Input material:
┌──

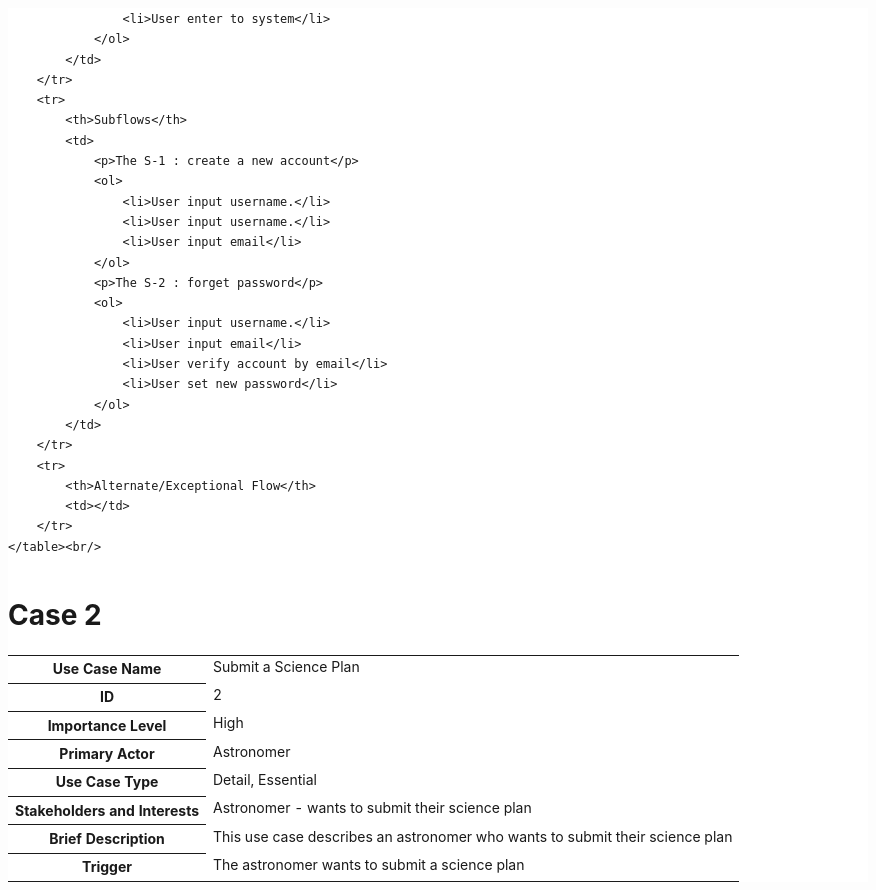                     <li>User enter to system</li>
                </ol>
            </td>
        </tr>
        <tr>
            <th>Subflows</th>
            <td>
                <p>The S-1 : create a new account</p>
                <ol>
                    <li>User input username.</li>
                    <li>User input username.</li>
                    <li>User input email</li>
                </ol>
                <p>The S-2 : forget password</p>
                <ol>
                    <li>User input username.</li>
                    <li>User input email</li>
                    <li>User verify account by email</li>
                    <li>User set new password</li>
                </ol>
            </td>
        </tr>
        <tr>
            <th>Alternate/Exceptional Flow</th>
            <td></td>
        </tr>
    </table><br/>


# Case 2
<table>
        <tr>
            <th>Use Case Name</th>
            <td>Submit a Science Plan</td>
        </tr>
        <tr>
            <th>ID</th>
            <td>2</td>
        </tr>
        <tr>
            <th>Importance Level</th>
            <td>High</td>
        </tr>
        <tr>
            <th>Primary Actor</th>
            <td>Astronomer</td>
        </tr>
        <tr>
            <th>Use Case Type</th>
            <td>Detail, Essential</td>
        </tr>
        <tr>
            <th>Stakeholders and Interests</th>
            <td>Astronomer - wants to submit their science plan</td>
        </tr>
        <tr>
            <th>Brief Description</th>
            <td>This use case describes an astronomer who wants to submit their science plan</td>
        </tr>
        <tr>
            <th>Trigger</th>
            <td>The astronomer wants to submit a science plan</td>
        </tr>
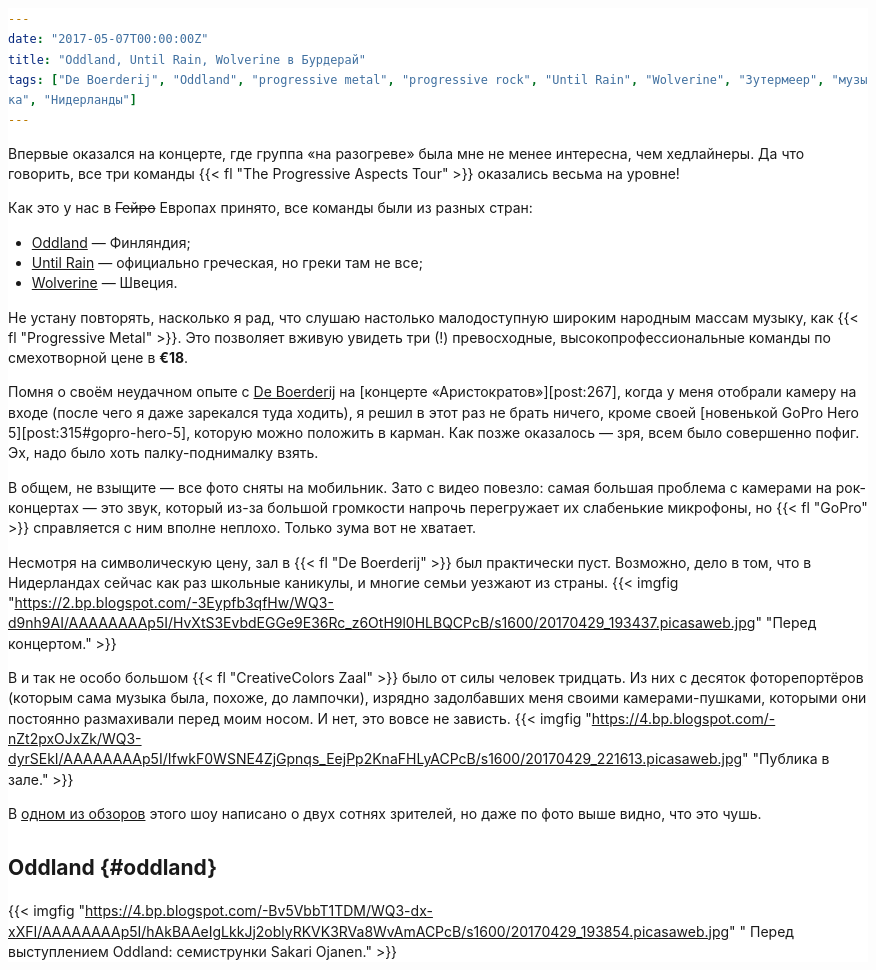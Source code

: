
```yaml
---
date: "2017-05-07T00:00:00Z"
title: "Oddland, Until Rain, Wolverine в Бурдерай"
tags: ["De Boerderij", "Oddland", "progressive metal", "progressive rock", "Until Rain", "Wolverine", "Зутермеер", "музыка", "Нидерланды"]
---
```


Впервые оказался на концерте, где группа «на разогреве» была мне не менее интересна, чем хедлайнеры. Да что говорить, все три команды {{< fl "The Progressive Aspects Tour" >}} оказались весьма на уровне!





Как это у нас в ~~Гейро~~ Европах принято, все команды были из разных стран:

* [Oddland](http://www.oddlandband.com/) — Финляндия;
* [Until Rain](https://untilrain.bandcamp.com/) — официально греческая, но греки там не все;
* [Wolverine](http://www.wolverine-overdose.com/) — Швеция.

Не устану повторять, насколько я рад, что слушаю настолько малодоступную широким народным массам музыку, как {{< fl "Progressive Metal" >}}. Это позволяет вживую увидеть три (!) превосходные, высокопрофессиональные команды по смехотворной цене в **€18**.

Помня о своём неудачном опыте с [De Boerderij](http://cultuurpodiumboerderij.nl/) на [концерте «Аристократов»][post:267], когда у меня отобрали камеру на входе (после чего я даже зарекался туда ходить), я решил в этот раз не брать ничего, кроме своей [новенькой GoPro Hero 5][post:315#gopro-hero-5], которую можно положить в карман. Как позже оказалось — зря, всем было совершенно пофиг. Эх, надо было хоть палку-поднималку взять.

В общем, не взыщите — все фото сняты на мобильник. Зато с видео повезло: самая большая проблема с камерами на рок-концертах — это звук, который из-за большой громкости напрочь перегружает их слабенькие микрофоны, но {{< fl "GoPro" >}} справляется с ним вполне неплохо. Только зума вот не хватает.

Несмотря на символическую цену, зал в {{< fl "De Boerderij" >}} был практически пуст. Возможно, дело в том, что в Нидерландах сейчас как раз школьные каникулы, и многие семьи уезжают из страны.
{{< imgfig "https://2.bp.blogspot.com/-3Eypfb3qfHw/WQ3-d9nh9AI/AAAAAAAAp5I/HvXtS3EvbdEGGe9E36Rc_z6OtH9l0HLBQCPcB/s1600/20170429_193437.picasaweb.jpg" "Перед концертом." >}}

В и так не особо большом {{< fl "CreativeColors Zaal" >}} было от силы человек тридцать. Из них с десяток фоторепортёров (которым сама музыка была, похоже, до лампочки), изрядно задолбавших меня своими камерами-пушками, которыми они постоянно размахивали перед моим носом. И нет, это вовсе не зависть.
{{< imgfig "https://4.bp.blogspot.com/-nZt2pxOJxZk/WQ3-dyrSEkI/AAAAAAAAp5I/IfwkF0WSNE4ZjGpnqs_EejPp2KnaFHLyACPcB/s1600/20170429_221613.picasaweb.jpg" "Публика в зале." >}}

В [одном из обзоров](http://rockmuzine.nl/2017/05/02/progressive-aspects-tour-met-wolverine-rain-en-oddland-daalt-neer-de-boerderrij/) этого шоу написано о двух сотнях зрителей, но даже по фото выше видно, что это чушь.

## Oddland {#oddland}

{{< imgfig "https://4.bp.blogspot.com/-Bv5VbbT1TDM/WQ3-dx-xXFI/AAAAAAAAp5I/hAkBAAeIgLkkJj2oblyRKVK3RVa8WvAmACPcB/s1600/20170429_193854.picasaweb.jpg" " Перед выступлением Oddland: семиструнки Sakari Ojanen." >}}
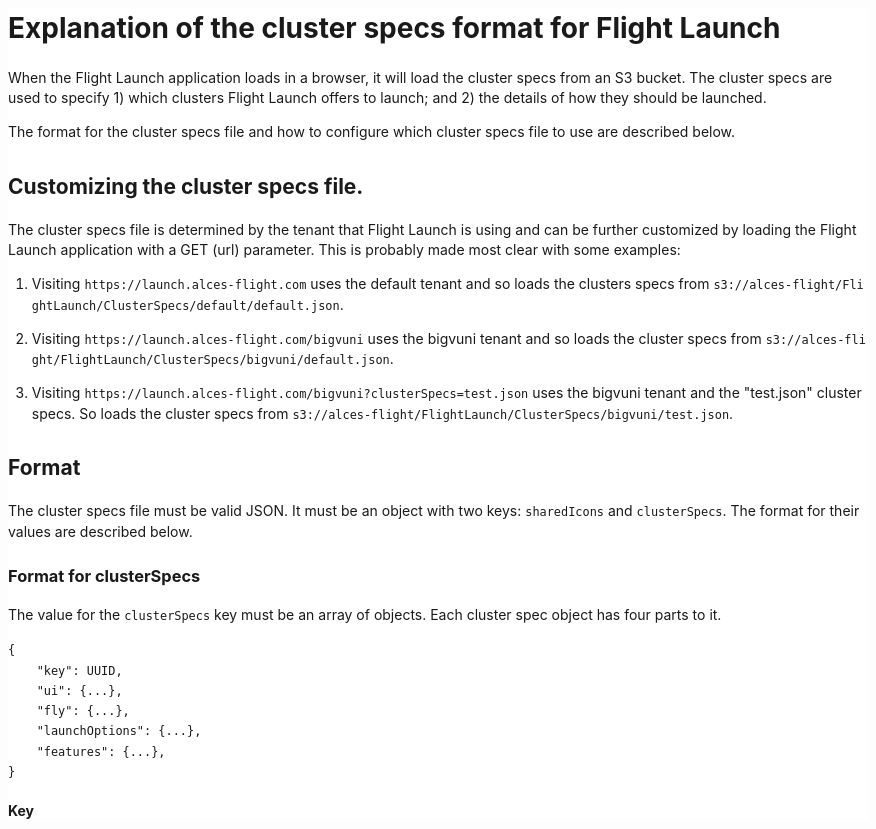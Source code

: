 # Explanation of the cluster specs format for Flight Launch

When the Flight Launch application loads in a browser, it will load the
cluster specs from an S3 bucket.  The cluster specs are used to specify 1)
which clusters Flight Launch offers to launch; and 2) the details of how they
should be launched.

The format for the cluster specs file and how to configure which cluster specs
file to use are described below.

## Customizing the cluster specs file.

The cluster specs file is determined by the tenant that Flight Launch is using
and can be further customized by loading the Flight Launch application with a
GET (url) parameter.  This is probably made most clear with some examples:

 1. Visiting `https://launch.alces-flight.com` uses the default tenant and so
    loads the clusters specs from
    `s3://alces-flight/FlightLaunch/ClusterSpecs/default/default.json`.

 2. Visiting `https://launch.alces-flight.com/bigvuni` uses the bigvuni tenant
    and so loads the cluster specs from 
    `s3://alces-flight/FlightLaunch/ClusterSpecs/bigvuni/default.json`.

 3. Visiting `https://launch.alces-flight.com/bigvuni?clusterSpecs=test.json`
    uses the bigvuni tenant and the "test.json" cluster specs.  So loads the
    cluster specs from
    `s3://alces-flight/FlightLaunch/ClusterSpecs/bigvuni/test.json`.


## Format

The cluster specs file must be valid JSON.  It must be an object with two
keys: `sharedIcons` and `clusterSpecs`.  The format for their values are
described below.


### Format for clusterSpecs 

The value for the `clusterSpecs` key must be an array of objects.  Each
cluster spec object has four parts to it.

```
{
    "key": UUID,
    "ui": {...},
    "fly": {...},
    "launchOptions": {...},
    "features": {...},
}
```

#### Key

└──

Work to be completed: Verbatim transcription needed, from the opening line of the entries above through the line containing "<th>Use Case Type</th>"; pictures do not belong in it.

Completed task:
                     <li>User enter to system</li>
                </ol>
            </td>
        </tr>
        <tr>
            <th>Subflows</th>
            <td>
                <p>The S-1 : create a new account</p>
                <ol>
                    <li>User input username.</li>
                    <li>User input username.</li>
                    <li>User input email</li>
                </ol>
                <p>The S-2 : forget password</p>
                <ol>
                    <li>User input username.</li>
                    <li>User input email</li>
                    <li>User verify account by email</li>
                    <li>User set new password</li>
                </ol>
            </td>
        </tr>
        <tr>
            <th>Alternate/Exceptional Flow</th>
            <td></td>
        </tr>
    </table><br/>


# Case 2
<table>
        <tr>
            <th>Use Case Name</th>
            <td>Submit a Science Plan</td>
        </tr>
        <tr>
            <th>ID</th>
            <td>2</td>
        </tr>
        <tr>
            <th>Importance Level</th>
            <td>High</td>
        </tr>
        <tr>
            <th>Primary Actor</th>
            <td>Astronomer</td>
        </tr>
        <tr>
            <th>Use Case Type</th>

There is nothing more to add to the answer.